I'm not strongly against "scenario", but the term "game" (which TripleA already consistently uses) is just better for it. Whenever you change ANYTHING, you have a different game. It can be the scenario, like in V3, or it can be a rules-set change, like going from basic Revised to Revised LHTR (while the scenario remains the same). I would agree that different games within the same map make the most sense when you have different scenario for the same map (like in V3 or for the 1940 and 1942 scenarios of Global), but it is a fact (like it or not) that this is not the only case.

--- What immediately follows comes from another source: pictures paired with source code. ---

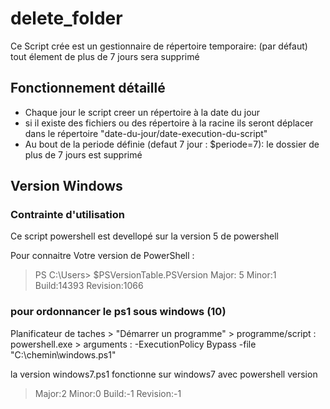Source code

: # delete_folder
Ce Script crée est un gestionnaire de répertoire temporaire: (par défaut) tout élement de plus de 7 jours sera supprimé
## Fonctionnement détaillé
* Chaque jour le script creer un répertoire à la date du jour
* si il existe des fichiers ou des répertoire à la racine ils seront déplacer dans le répertoire "date-du-jour/date-execution-du-script"
* Au bout de la periode définie (defaut 7 jour : $periode=7): le dossier de plus de 7 jours est supprimé 

## Version Windows
### Contrainte d'utilisation
Ce script powershell est devellopé sur la version 5 de powershell

Pour connaitre Votre version de PowerShell : 
> PS C:\Users\>  $PSVersionTable.PSVersion
Major: 5  Minor:1  Build:14393  Revision:1066
### pour ordonnancer le ps1 sous windows (10)
Planificateur de taches > "Démarrer un programme" > programme/script : powershell.exe > arguments : -ExecutionPolicy Bypass -file "C:\chemin\windows.ps1"


la version windows7.ps1 fonctionne sur windows7 avec powershell version

> Major:2  Minor:0  Build:-1  Revision:-1

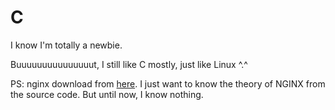# C

I know I'm totally a newbie. 

Buuuuuuuuuuuuuuut, I still like C mostly, just like Linux ^.^

PS:
    nginx download from [here](http://hg.nginx.org/nginx/archive/tip.tar.gz). I just want to know the theory of NGINX from the source code. But until now, I know nothing.
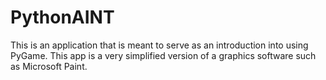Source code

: # PythonAINT
This is an application that is meant to serve as an introduction into using PyGame. This app is a very simplified version of a graphics software such as Microsoft Paint.
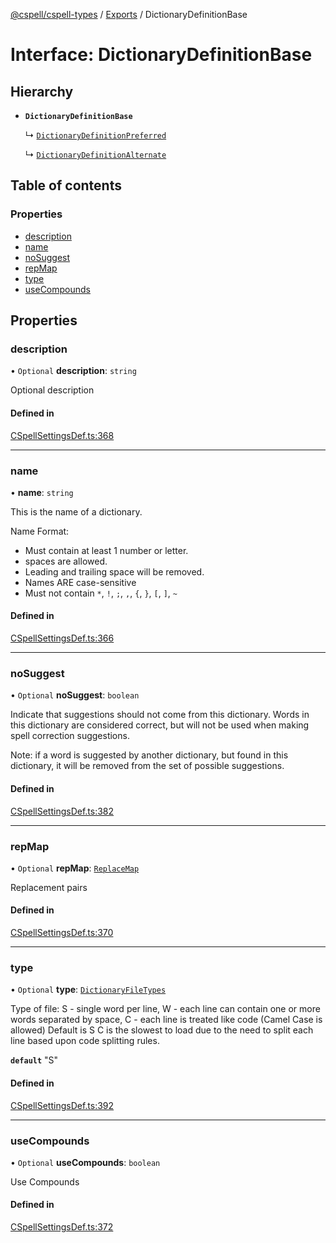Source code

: [@cspell/cspell-types](../README.md) / [Exports](../modules.md) / DictionaryDefinitionBase

# Interface: DictionaryDefinitionBase

## Hierarchy

- **`DictionaryDefinitionBase`**

  ↳ [`DictionaryDefinitionPreferred`](DictionaryDefinitionPreferred.md)

  ↳ [`DictionaryDefinitionAlternate`](DictionaryDefinitionAlternate.md)

## Table of contents

### Properties

- [description](DictionaryDefinitionBase.md#description)
- [name](DictionaryDefinitionBase.md#name)
- [noSuggest](DictionaryDefinitionBase.md#nosuggest)
- [repMap](DictionaryDefinitionBase.md#repmap)
- [type](DictionaryDefinitionBase.md#type)
- [useCompounds](DictionaryDefinitionBase.md#usecompounds)

## Properties

### description

• `Optional` **description**: `string`

Optional description

#### Defined in

[CSpellSettingsDef.ts:368](https://github.com/streetsidesoftware/cspell/blob/34586d56/packages/cspell-types/src/CSpellSettingsDef.ts#L368)

___

### name

• **name**: `string`

This is the name of a dictionary.

Name Format:
- Must contain at least 1 number or letter.
- spaces are allowed.
- Leading and trailing space will be removed.
- Names ARE case-sensitive
- Must not contain `*`, `!`, `;`, `,`, `{`, `}`, `[`, `]`, `~`

#### Defined in

[CSpellSettingsDef.ts:366](https://github.com/streetsidesoftware/cspell/blob/34586d56/packages/cspell-types/src/CSpellSettingsDef.ts#L366)

___

### noSuggest

• `Optional` **noSuggest**: `boolean`

Indicate that suggestions should not come from this dictionary.
Words in this dictionary are considered correct, but will not be
used when making spell correction suggestions.

Note: if a word is suggested by another dictionary, but found in
this dictionary, it will be removed from the set of
possible suggestions.

#### Defined in

[CSpellSettingsDef.ts:382](https://github.com/streetsidesoftware/cspell/blob/34586d56/packages/cspell-types/src/CSpellSettingsDef.ts#L382)

___

### repMap

• `Optional` **repMap**: [`ReplaceMap`](../modules.md#replacemap)

Replacement pairs

#### Defined in

[CSpellSettingsDef.ts:370](https://github.com/streetsidesoftware/cspell/blob/34586d56/packages/cspell-types/src/CSpellSettingsDef.ts#L370)

___

### type

• `Optional` **type**: [`DictionaryFileTypes`](../modules.md#dictionaryfiletypes)

Type of file:
S - single word per line,
W - each line can contain one or more words separated by space,
C - each line is treated like code (Camel Case is allowed)
Default is S
C is the slowest to load due to the need to split each line based upon code splitting rules.

**`default`** "S"

#### Defined in

[CSpellSettingsDef.ts:392](https://github.com/streetsidesoftware/cspell/blob/34586d56/packages/cspell-types/src/CSpellSettingsDef.ts#L392)

___

### useCompounds

• `Optional` **useCompounds**: `boolean`

Use Compounds

#### Defined in

[CSpellSettingsDef.ts:372](https://github.com/streetsidesoftware/cspell/blob/34586d56/packages/cspell-types/src/CSpellSettingsDef.ts#L372)
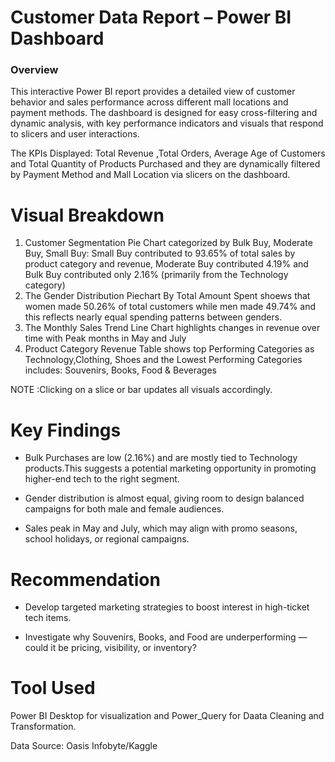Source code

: # Customer Data Report – Power BI Dashboard
### Overview
This interactive Power BI report provides a detailed view of customer behavior and sales performance across different mall locations and payment methods. 
The dashboard is designed for easy cross-filtering and dynamic analysis, with key performance indicators and visuals that respond to slicers and user interactions.

The KPIs Displayed: Total Revenue ,Total Orders, Average Age of Customers and Total Quantity of Products Purchased and they are dynamically filtered by Payment Method and Mall Location via slicers on the dashboard.

 # Visual Breakdown
1.  Customer Segmentation Pie Chart categorized by Bulk Buy, Moderate Buy, Small Buy: Small Buy contributed to 93.65% of total sales by product category and revenue, Moderate Buy contributed 4.19% and Bulk Buy contributed only 2.16% (primarily from the Technology category)
2.  The Gender Distribution  Piechart By Total Amount Spent shoews that women made 50.26% of total customers while men made 49.74% and this reflects nearly equal spending patterns between genders.
3.  The Monthly Sales Trend  Line Chart highlights changes in revenue over time with Peak months in May and July
4.  Product Category Revenue Table shows top Performing Categories as Technology,Clothing, Shoes and the Lowest Performing Categories includes: Souvenirs, Books, Food & Beverages

NOTE :Clicking on a slice or bar updates all visuals accordingly.

# Key Findings
* Bulk Purchases are low (2.16%) and are mostly tied to Technology products.This suggests a potential marketing opportunity in promoting higher-end tech to the right segment.

* Gender distribution is almost equal, giving room to design balanced campaigns for both male and female audiences.

* Sales peak in May and July, which may align with promo seasons, school holidays, or regional campaigns.

# Recommendation
* Develop targeted marketing strategies to boost interest in high-ticket tech items.

* Investigate why Souvenirs, Books, and Food are underperforming — could it be pricing, visibility, or inventory?

# Tool Used
Power BI Desktop for visualization and Power_Query for Daata Cleaning and Transformation.

Data Source: Oasis Infobyte/Kaggle


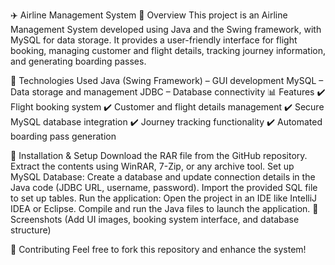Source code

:✈️ Airline Management System
📌 Overview
This project is an Airline Management System developed using Java and the Swing framework, with MySQL for data storage. It provides a user-friendly interface for flight booking, managing customer and flight details, tracking journey information, and generating boarding passes.

🔧 Technologies Used
Java (Swing Framework) – GUI development
MySQL – Data storage and management
JDBC – Database connectivity
📊 Features
✔️ Flight booking system
✔️ Customer and flight details management
✔️ Secure MySQL database integration
✔️ Journey tracking functionality
✔️ Automated boarding pass generation

📂 Installation & Setup
Download the RAR file from the GitHub repository.
Extract the contents using WinRAR, 7-Zip, or any archive tool.
Set up MySQL Database:
Create a database and update connection details in the Java code (JDBC URL, username, password).
Import the provided SQL file to set up tables.
Run the application:
Open the project in an IDE like IntelliJ IDEA or Eclipse.
Compile and run the Java files to launch the application.
📸 Screenshots
(Add UI images, booking system interface, and database structure)

🤝 Contributing
Feel free to fork this repository and enhance the system!
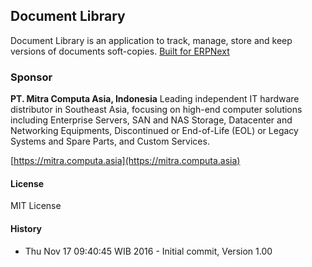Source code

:## Document Library

Document Library is an application to track, manage, store and keep versions of documents soft-copies.
[Built for ERPNext](https://erpnext.com)

### Sponsor

**PT. Mitra Computa Asia, Indonesia**
Leading independent IT hardware distributor in Southeast Asia, focusing on high-end computer solutions including Enterprise Servers, SAN and NAS Storage, Datacenter and Networking Equipments, Discontinued or End-of-Life (EOL) or Legacy Systems and Spare Parts, and Custom Services.

[https://mitra.computa.asia](https://mitra.computa.asia)

#### License

MIT License

#### History

- Thu Nov 17 09:40:45 WIB 2016 - Initial commit, Version 1.00
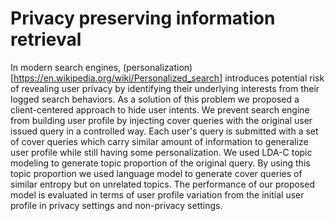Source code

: # Privacy preserving information retrieval
In modern search engines, (personalization)[https://en.wikipedia.org/wiki/Personalized_search] introduces potential risk of revealing user privacy by identifying their underlying interests from their logged search behaviors. As a solution of this problem we proposed a client-centered approach to hide user intents. We prevent search engine from building user profile by injecting cover queries with the original user issued query in a controlled way. Each user's query is submitted with a set of cover queries which carry similar amount of information to generalize user profile while still having some personalization. We used LDA-C topic modeling to generate topic proportion of the original query. By using this topic proportion we used language model to generate cover queries of similar entropy but on unrelated topics. The performance of our proposed model is evaluated in terms of user profile variation from the initial user profile in privacy settings and non-privacy settings.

I can even make a variant of Classic in which the "only" difference is that armour defends at 4 (instead of 2): would you call that a different scenario? Guess not, but it is a different game.

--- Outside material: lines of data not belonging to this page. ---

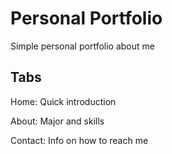 # Personal Portfolio

Simple personal portfolio about me

## Tabs
Home: Quick introduction

About: Major and skills

Contact: Info on how to reach me 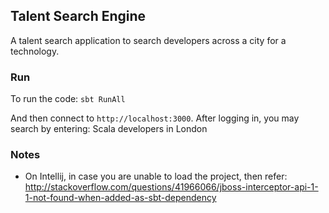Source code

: ## Talent Search Engine
A talent search application to search developers across a city for a technology.

### Run
To run the code: `sbt RunAll`

And then connect to `http://localhost:3000`. After logging in, you may search by entering: 
Scala developers in London

### Notes
* On Intellij, in case you are unable to load the project, then refer: http://stackoverflow.com/questions/41966066/jboss-interceptor-api-1-1-not-found-when-added-as-sbt-dependency

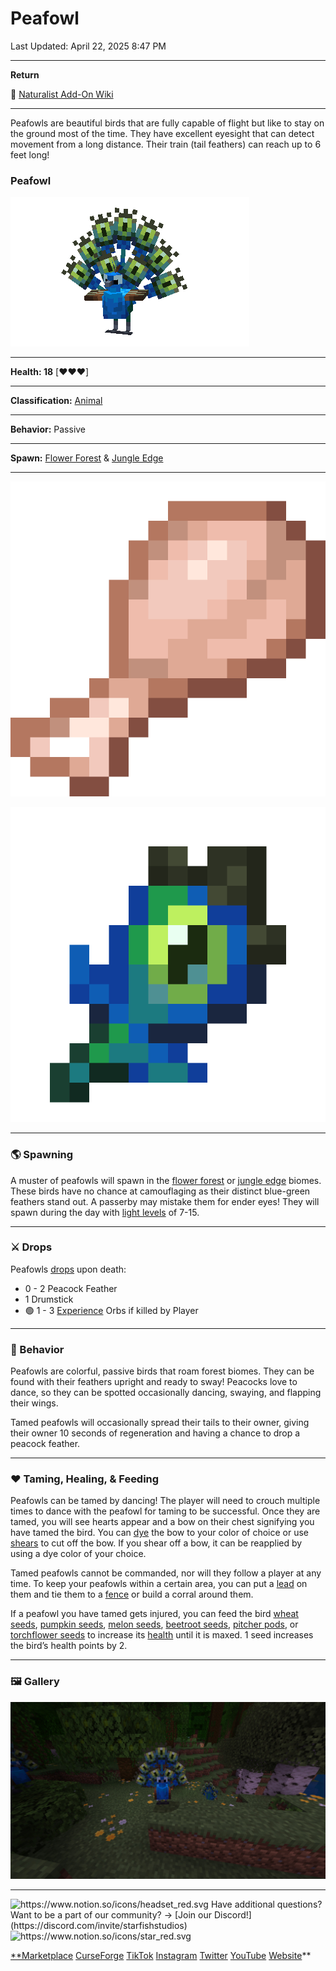 # Peafowl

Last Updated: April 22, 2025 8:47 PM

---

**Return**

🐻 [Naturalist Add-On Wiki](https://www.notion.so/1a7a9a61c3f1800c8e32e893d6e7f430?pvs=21)

---

Peafowls are beautiful birds that are fully capable of flight but like to stay on the ground most of the time. They have excellent eyesight that can detect movement from a long distance. Their train (tail feathers) can reach up to 6 feet long!

<aside>

### **Peafowl**

![peafowl.gif](Peafowl%201dd816019a9f81aa9e1ecd8ec90d0bf1/peafowl.gif)

---

**Health: 18** [♥️♥️♥️]

---

**Classification:** [Animal](https://minecraft.fandom.com/wiki/Animal)

---

**Behavior:** Passive

---

**Spawn:** [Flower Forest](https://minecraft.wiki/w/Flower_Forest) & [Jungle Edge](https://minecraft.wiki/w/Sparse_Jungle)

---

![drumstick.png](Peafowl%201dd816019a9f81aa9e1ecd8ec90d0bf1/drumstick.png)

![peacock_feather.png](Peafowl%201dd816019a9f81aa9e1ecd8ec90d0bf1/peacock_feather.png)

</aside>

---

### 🌎 Spawning

A muster of peafowls will spawn in the [flower forest](https://minecraft.wiki/w/Flower_Forest) or [jungle edge](https://minecraft.wiki/w/Sparse_Jungle) biomes. These birds have no chance at camouflaging as their distinct blue-green feathers stand out. A passerby may mistake them for ender eyes! They will spawn during the day with [light levels](https://minecraft.fandom.com/wiki/Light) of 7-15.

---

### ⚔️ Drops

Peafowls [drops](https://minecraft.fandom.com/wiki/Drops) upon death:

- 0 - 2 Peacock Feather
- 1 Drumstick
- 🟢 1 - 3 [Experience](https://minecraft.fandom.com/wiki/Experience) Orbs if killed by Player

---

### 🧠 Behavior

Peafowls are colorful, passive birds that roam forest biomes. They can be found with their feathers upright and ready to sway! Peacocks love to dance, so they can be spotted occasionally dancing, swaying, and flapping their wings.

Tamed peafowls will occasionally spread their tails to their owner, giving their owner 10 seconds of regeneration and having a chance to drop a peacock feather.

---

### ❤️ Taming, Healing, & Feeding

Peafowls can be tamed by dancing! The player will need to crouch multiple times to dance with the peafowl for taming to be successful. Once they are tamed, you will see hearts appear and a bow on their chest signifying you have tamed the bird. You can [dye](https://minecraft.fandom.com/wiki/Dye) the bow to your color of choice or use [shears](https://minecraft.fandom.com/wiki/Shears) to cut off the bow. If you shear off a bow, it can be reapplied by using a dye color of your choice.

Tamed peafowls cannot be commanded, nor will they follow a player at any time. To keep your peafowls within a certain area, you can put a [lead](https://minecraft.wiki/w/Lead) on them and tie them to a [fence](https://minecraft.wiki/w/Wooden_Fence) or build a corral around them. 

If a peafowl you have tamed gets injured, you can feed the bird [wheat seeds](https://minecraft.wiki/w/Wheat_Seeds), [pumpkin seeds](https://minecraft.wiki/w/Pumpkin_Seeds), [melon seeds](https://minecraft.wiki/w/Melon_Seeds), [beetroot seeds](https://minecraft.wiki/w/Beetroot_Seeds), [pitcher pods](https://minecraft.wiki/w/Pitcher_Pod), or [torchflower seeds](https://minecraft.wiki/w/Torchflower_Seeds) to increase its [health](https://minecraft.fandom.com/wiki/Health) until it is maxed. 1 seed increases the bird’s health points by 2.

---

### 🖼️ Gallery

![pretty_peafowl.PNG](Peafowl%201dd816019a9f81aa9e1ecd8ec90d0bf1/pretty_peafowl.png)

---

<aside>
<img src="https://www.notion.so/icons/headset_red.svg" alt="https://www.notion.so/icons/headset_red.svg" width="40px" /> Have additional questions? Want to be a part of our community? → [Join our Discord!](https://discord.com/invite/starfishstudios)

</aside>

<aside>
<img src="https://www.notion.so/icons/star_red.svg" alt="https://www.notion.so/icons/star_red.svg" width="40px" />

[**Marketplace](https://www.minecraft.net/en-us/marketplace/creator?name=Starfish%20Studios)      [CurseForge](https://www.curseforge.com/members/starfish_studios/projects)      [TikTok](https://www.tiktok.com/@starfishstudios)      [Instagram](https://www.instagram.com/starfishstudiosinc/)      [Twitter](https://twitter.com/starfishstudios)      [YouTube](https://www.youtube.com/@starfishstudios)      [Website](https://starfish-studios.com/)**

</aside>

The term "mod" (modification) is somewhat confusing as there is no base game in TripleA but I don't see a better one. In the Civ series, there is a base game and you can download mods that change the game in various ways.

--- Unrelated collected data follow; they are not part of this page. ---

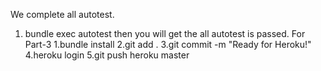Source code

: We complete all autotest.
1. bundle exec autotest then you will get the all autotest is passed.
For Part-3
1.bundle install
2.git add .
3.git commit -m "Ready for Heroku!"
4.heroku login
5.git push heroku master
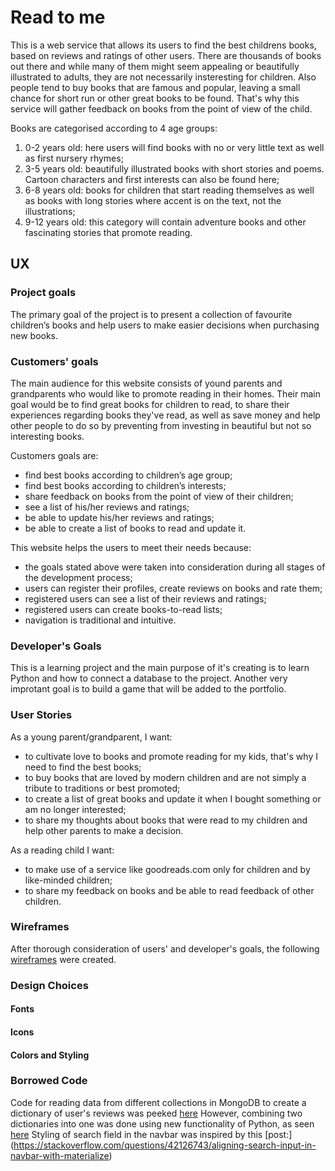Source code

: # Read to me
This is a web service that allows its users to find the best childrens books, based on reviews and ratings of other users. 
There are thousands of books out there and while many of them might seem appealing or beautifully illustrated to adults, they are not 
necessarily insteresting for children. Also people tend to buy books that are famous and popular, leaving a small chance for short run 
or other great books to be found. That's why this service will gather feedback on books from the point of view of the child. 

Books are categorised according to 4 age groups:
1. 0-2 years old: here users will find books with no or very little text as well as first nursery rhymes;
1. 3-5 years old: beautifully illustrated books with short stories and poems. Cartoon characters and first interests can also 
be found here;
1. 6-8 years old: books for children that start reading themselves as well as books with long stories where accent is on the
text, not the illustrations;
1. 9-12 years old: this category will contain adventure books and other fascinating stories that promote reading.

## UX

### Project goals
The primary goal of the project is to present a collection of favourite children’s books and help users to make easier decisions when 
purchasing new books. 

### Customers' goals
The main audience for this website consists of yound parents and grandparents who would like to promote reading in their homes.
Their main goal would be to find great books for children to read, to share their experiences regarding books they've read, as well as
save money and help other people to do so by preventing from investing in beautiful but not so interesting books.

Customers goals are:
* find best books according to children’s age group;
* find best books according to children’s interests;
* share feedback on books from the point of view of their children;
* see a list of his/her reviews and ratings;
* be able to update his/her reviews and ratings;
* be able to create a list of books to read and update it.

This website helps the users to meet their needs because: 
* the goals stated above were taken into consideration during all stages of the development process;
* users can register their profiles, create reviews on books and rate them;
* registered users can see a list of their reviews and ratings;
* registered users can create books-to-read lists;
* navigation is traditional and intuitive.

### Developer's Goals
This is a learning project and the main purpose of it's creating is to learn Python and how to connect a database to
the project. Another very improtant goal is to build a game that will be added to the portfolio. 

### User Stories
As a young parent/grandparent, I want:
* to cultivate love to books and promote reading for my kids, that's why I need to find the best books;
* to buy books that are loved by modern children and are not simply a tribute to traditions or best promoted;
* to create a list of great books and update it when I bought something or am no longer interested;
* to share my thoughts about books that were read to my children and help other parents to make a decision.

As a reading child I want:
* to make use of a service like goodreads.com only for children and by like-minded children;
* to share my feedback on books and be able to read feedback of other children.

### Wireframes
After thorough consideration of users' and developer's goals, the following [wireframes](assets/wireframes) were created. 

### Design Choices

#### Fonts

#### Icons

#### Colors and Styling

### Borrowed Code 
Code for reading data from different collections in MongoDB to create a dictionary of user's reviews was peeked 
[here](https://stackoverflow.com/questions/16849955/how-can-i-join-data-from-two-mongodb-collections-in-python)
However, combining two dictionaries into one was done using new functionality of Python, as seen 
[here](https://stackoverflow.com/questions/38987/how-do-i-merge-two-dictionaries-in-a-single-expression-taking-union-of-dictiona) 
Styling of search field in the navbar was inspired by this [post:]
(https://stackoverflow.com/questions/42126743/aligning-search-input-in-navbar-with-materialize)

Are you SURE that "mod" there stands for "modification"? It can stand for anything starting as "mod", can't it? Likely not "moderator" or "model" but maybe "module".
By the way, Vassal calls "modules" the type of things which TripleA calls "maps".
In the in-game downloader uses the term "Download Maps" which makes no sense, as what is being downloaded is more than a map.
I'm not seeing how "mod" is really better, however. I guess it should be called something like "package". I'm not sure what's a good name for it.
Anyway, the map is the main part of the skin, isn't it? It's like saying that the United States of America need to be renamed "United States of America and Oceania" to be 100% geopolitically correct.